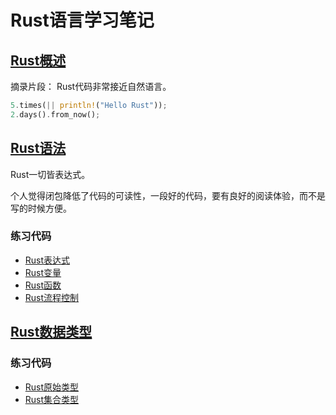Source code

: # Rust语言学习笔记

## [Rust概述](https://mp.weixin.qq.com/s?__biz=MzA5NTQyNDIyNw==&mid=2247483774&idx=1&sn=0f76ebdaf945da8f28c7753d9fd4399a)

摘录片段：
Rust代码非常接近自然语言。

```Rust
5.times(|| println!("Hello Rust"));
2.days().from_now();
```
## [Rust语法](https://mp.weixin.qq.com/s?__biz=MzA5NTQyNDIyNw==&mid=2247483778&idx=1&sn=52c655fb8bbc81eaaa0ce2acc1c9d07f)

Rust一切皆表达式。

个人觉得闭包降低了代码的可读性，一段好的代码，要有良好的阅读体验，而不是写的时候方便。

### 练习代码

* [Rust表达式](https://github.com/lesterli/rust-practice/blob/master/src/statement.rs)
* [Rust变量](https://github.com/lesterli/rust-practice/blob/master/src/variable.rs)
* [Rust函数](https://github.com/lesterli/rust-practice/blob/master/src/function.rs)
* [Rust流程控制](https://github.com/lesterli/rust-practice/blob/master/src/control_flow.rs)

## [Rust数据类型]()

### 练习代码

* [Rust原始类型](https://github.com/lesterli/rust-practice/blob/master/src/primitives.rs)
* [Rust集合类型](https://github.com/lesterli/rust-practice/blob/master/src/collections.rs)
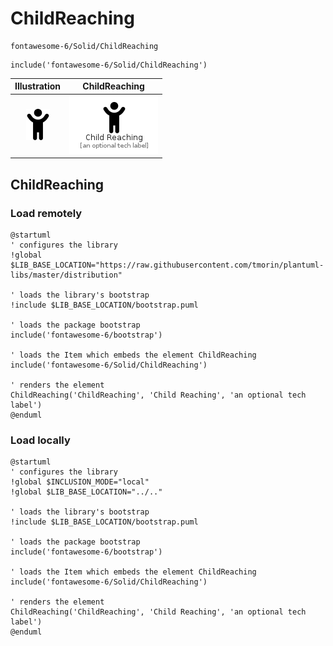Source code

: # ChildReaching


```text
fontawesome-6/Solid/ChildReaching
```

```text
include('fontawesome-6/Solid/ChildReaching')
```



| Illustration | ChildReaching |
| :---: | :---: |
| ![illustration for Illustration](../../fontawesome-6/Solid/ChildReaching.png) | ![illustration for ChildReaching](../../fontawesome-6/Solid/ChildReaching.Local.png) |




## ChildReaching

### Load remotely
```plantuml
@startuml
' configures the library
!global $LIB_BASE_LOCATION="https://raw.githubusercontent.com/tmorin/plantuml-libs/master/distribution"

' loads the library's bootstrap
!include $LIB_BASE_LOCATION/bootstrap.puml

' loads the package bootstrap
include('fontawesome-6/bootstrap')

' loads the Item which embeds the element ChildReaching
include('fontawesome-6/Solid/ChildReaching')

' renders the element
ChildReaching('ChildReaching', 'Child Reaching', 'an optional tech label')
@enduml
```

### Load locally
```plantuml
@startuml
' configures the library
!global $INCLUSION_MODE="local"
!global $LIB_BASE_LOCATION="../.."

' loads the library's bootstrap
!include $LIB_BASE_LOCATION/bootstrap.puml

' loads the package bootstrap
include('fontawesome-6/bootstrap')

' loads the Item which embeds the element ChildReaching
include('fontawesome-6/Solid/ChildReaching')

' renders the element
ChildReaching('ChildReaching', 'Child Reaching', 'an optional tech label')
@enduml
```

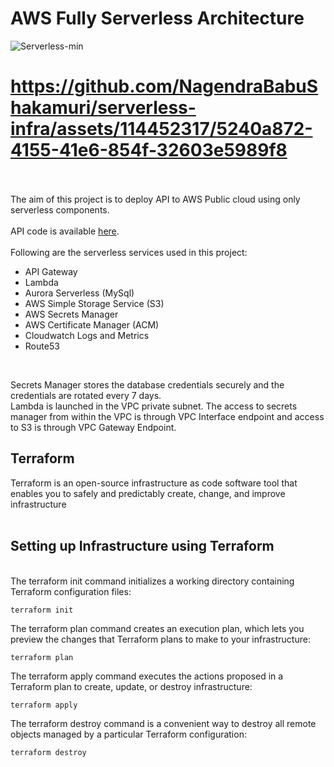 # AWS Fully Serverless Architecture
![Serverless-min](https://github.com/SreeniDevSecOps/serverless-infra/serverless.gif)
# https://github.com/NagendraBabuShakamuri/serverless-infra/assets/114452317/5240a872-4155-41e6-854f-32603e5989f8
<br><br>
The aim of this project is to deploy API to AWS Public cloud using only serverless components.
<br><br>
API code is available [here](https://github.com/SreeniDevSecOps/serverless-infra).
<br><br>
Following are the serverless services used in this project:
- API Gateway
- Lambda
- Aurora Serverless (MySql)
- AWS Simple Storage Service (S3)
- AWS Secrets Manager
- AWS Certificate Manager (ACM)
- Cloudwatch Logs and Metrics
- Route53
<br>

Secrets Manager stores the database credentials securely and the credentials are rotated every 7 days.<br>
Lambda is launched in the VPC private subnet. The access to secrets manager from within the VPC is through VPC Interface endpoint and access to S3 is through VPC Gateway Endpoint.<br>

## Terraform
Terraform is an open-source infrastructure as code software tool that enables you to safely and predictably create, change, and improve infrastructure <br><br>

## Setting up Infrastructure using Terraform 
 
<br> The terraform init command initializes a working directory containing Terraform configuration files:
```
terraform init
```

The terraform plan command creates an execution plan, which lets you preview the changes that Terraform plans to make to your infrastructure:
```
terraform plan
```

The terraform apply command executes the actions proposed in a Terraform plan to create, update, or destroy infrastructure:
```
terraform apply
```

The terraform destroy command is a convenient way to destroy all remote objects managed by a particular Terraform configuration:
```
terraform destroy
```

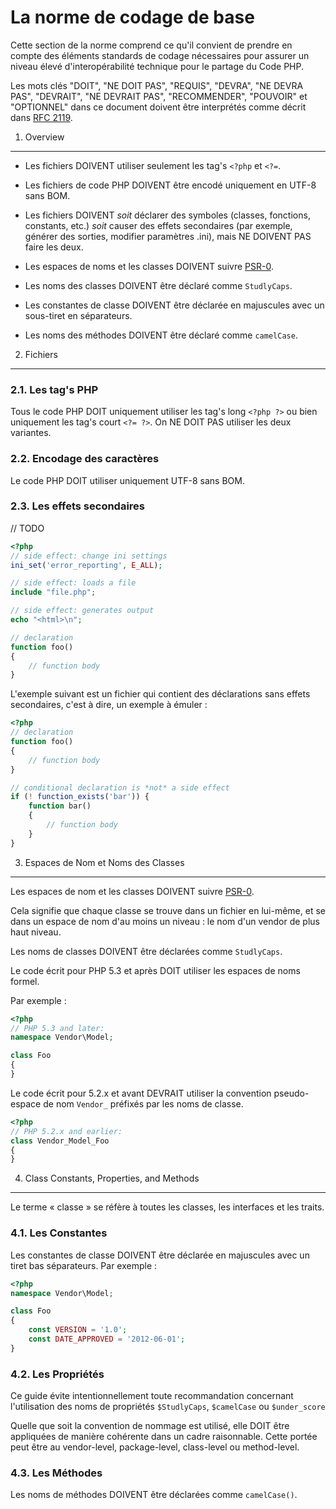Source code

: La norme de codage de base
==========================

Cette section de la norme comprend ce qu'il convient de prendre en compte des
éléments standards de codage nécessaires pour assurer un niveau élevé
d'interopérabilité technique pour le partage du Code PHP.

Les mots clés "DOIT", "NE DOIT PAS", "REQUIS", "DEVRA", "NE DEVRA PAS", "DEVRAIT", "NE DEVRAIT PAS", "RECOMMENDER", "POUVOIR" et "OPTIONNEL" dans ce document doivent être interprétés comme décrit dans [RFC 2119][].

[RFC 2119]: http://www.ietf.org/rfc/rfc2119.txt
[PSR-0]: https://github.com/lesmyrmidons/fig-standards/accepted/fr/PSR-0.md

1. Overview
-----------

- Les fichiers DOIVENT utiliser seulement les tag's `<?php` et `<?=`.

- Les fichiers de code PHP DOIVENT être encodé uniquement en UTF-8 sans BOM.

- Les fichiers DOIVENT *soit* déclarer des symboles (classes, fonctions, constants, etc.) *soit* causer des effets secondaires (par exemple, générer des sorties, modifier paramètres .ini), mais NE DOIVENT PAS faire les deux.

- Les espaces de noms et les classes DOIVENT suivre [PSR-0][].

- Les noms des classes DOIVENT être déclaré comme `StudlyCaps`.

- Les constantes de classe DOIVENT être déclarée en majuscules avec un sous-tiret en séparateurs.

- Les noms des méthodes DOIVENT être déclaré comme `camelCase`.

2. Fichiers
--------

### 2.1. Les tag's PHP

Tous le code PHP DOIT uniquement utiliser les tag's long `<?php ?>` ou bien uniquement les tag's court `<?= ?>`. On NE DOIT PAS utiliser les deux variantes.

### 2.2. Encodage des caractères

Le code PHP DOIT utiliser uniquement UTF-8 sans BOM.

### 2.3. Les effets secondaires

// TODO

```php
<?php
// side effect: change ini settings
ini_set('error_reporting', E_ALL);

// side effect: loads a file
include "file.php";

// side effect: generates output
echo "<html>\n";

// declaration
function foo()
{
    // function body
}
```

L'exemple suivant est un fichier qui contient des déclarations sans
effets secondaires, c'est à dire, un exemple à émuler :

```php
<?php
// declaration
function foo()
{
    // function body
}

// conditional declaration is *not* a side effect
if (! function_exists('bar')) {
    function bar()
    {
        // function body
    }
}
```

3. Espaces de Nom et Noms des Classes
-------------------------------------

Les espaces de nom et les classes DOIVENT suivre [PSR-0][].

Cela signifie que chaque classe se trouve dans un fichier en lui-même, et se dans un espace de nom d'au moins un niveau : le nom d'un vendor de plus haut niveau.

Les noms de classes DOIVENT être déclarées comme `StudlyCaps`.

Le code écrit pour PHP 5.3 et après DOIT utiliser les espaces de noms formel.

Par exemple :

```php
<?php
// PHP 5.3 and later:
namespace Vendor\Model;

class Foo
{
}
```
Le code écrit pour 5.2.x et avant DEVRAIT utiliser la convention pseudo-espace de nom `Vendor_` préfixés par les noms de classe.

```php
<?php
// PHP 5.2.x and earlier:
class Vendor_Model_Foo
{
}
```

4. Class Constants, Properties, and Methods
-------------------------------------------

Le terme « classe » se réfère à toutes les classes, les interfaces et les traits.

### 4.1. Les Constantes

Les constantes de classe DOIVENT être déclarée en majuscules avec un tiret bas séparateurs.
Par exemple :

```php
<?php
namespace Vendor\Model;

class Foo
{
    const VERSION = '1.0';
    const DATE_APPROVED = '2012-06-01';
}
```

### 4.2. Les Propriétés

Ce guide évite intentionnellement toute recommandation concernant l'utilisation des noms de propriétés `$StudlyCaps`, `$camelCase` ou `$under_score`

Quelle que soit la convention de nommage est utilisé, elle DOIT être appliquées de manière cohérente dans un cadre raisonnable. Cette portée peut être au vendor-level, package-level, class-level ou method-level.

### 4.3. Les Méthodes

Les noms de méthodes DOIVENT être déclarées comme `camelCase()`.

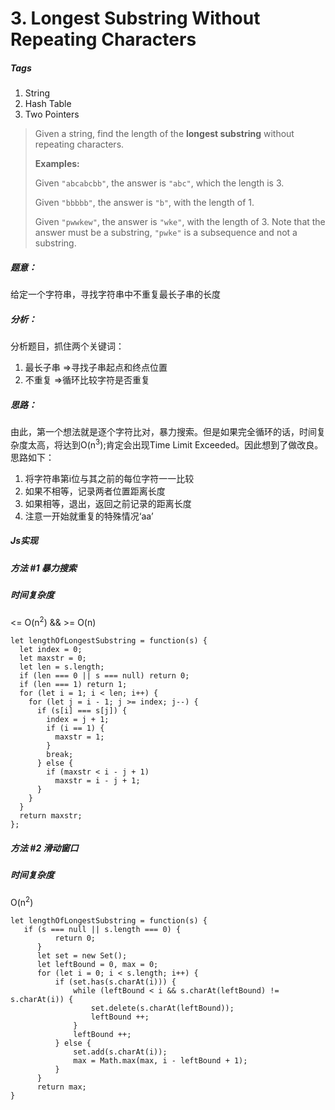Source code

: # 3. Longest Substring Without Repeating Characters
##### Tags
1. String
2. Hash Table
3. Two Pointers

>Given a string, find the length of the <strong>longest substring</strong> without repeating characters.
>
><strong>Examples:</strong>
>
>Given `"abcabcbb"`, the answer is `"abc"`, which the length is 3.
>
>Given `"bbbbb"`, the answer is `"b"`, with the length of 1.
>
>Given `"pwwkew"`, the answer is `"wke"`, with the length of 3. Note that the answer must be a substring, `"pwke"` is a subsequence and not a substring.

##### 题意：
给定一个字符串，寻找字符串中不重复最长子串的长度

##### 分析：
分析题目，抓住两个关键词：
1. 最长子串 =>寻找子串起点和终点位置
2. 不重复 =>循环比较字符是否重复

##### 思路：
由此，第一个想法就是逐个字符比对，暴力搜索。但是如果完全循环的话，时间复杂度太高，将达到O(n<sup>3</sup>);肯定会出现Time Limit Exceeded。因此想到了做改良。思路如下：
1. 将字符串第i位与其之前的每位字符一一比较
2. 如果不相等，记录两者位置距离长度
3. 如果相等，退出，返回之前记录的距离长度
4. 注意一开始就重复的特殊情况‘aa’

##### Js实现
##### 方法 #1 暴力搜索
##### 时间复杂度
 <= O(n<sup>2</sup>) && >= O(n)

```
let lengthOfLongestSubstring = function(s) {
  let index = 0;
  let maxstr = 0;
  let len = s.length;
  if (len === 0 || s === null) return 0;
  if (len === 1) return 1;
  for (let i = 1; i < len; i++) {
    for (let j = i - 1; j >= index; j--) {
      if (s[i] === s[j]) {
        index = j + 1;
        if (i == 1) {
          maxstr = 1;
        }
        break;
      } else {
        if (maxstr < i - j + 1)
          maxstr = i - j + 1;
      }
    }
  }
  return maxstr;
};
```

##### 方法 #2 滑动窗口
##### 时间复杂度
O(n<sup>2</sup>)

```
let lengthOfLongestSubstring = function(s) {
   if (s === null || s.length === 0) {
          return 0;
      }
      let set = new Set();
      let leftBound = 0, max = 0;
      for (let i = 0; i < s.length; i++) {
          if (set.has(s.charAt(i))) {
              while (leftBound < i && s.charAt(leftBound) != s.charAt(i)) {
                  set.delete(s.charAt(leftBound));
                  leftBound ++;
              }
              leftBound ++;
          } else {
              set.add(s.charAt(i));
              max = Math.max(max, i - leftBound + 1);
          }
      }
      return max;
}
```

Prompt - Please state how many lines of the data hold the string "暴力搜索", with nothing else in your reply.

Result of this task - 2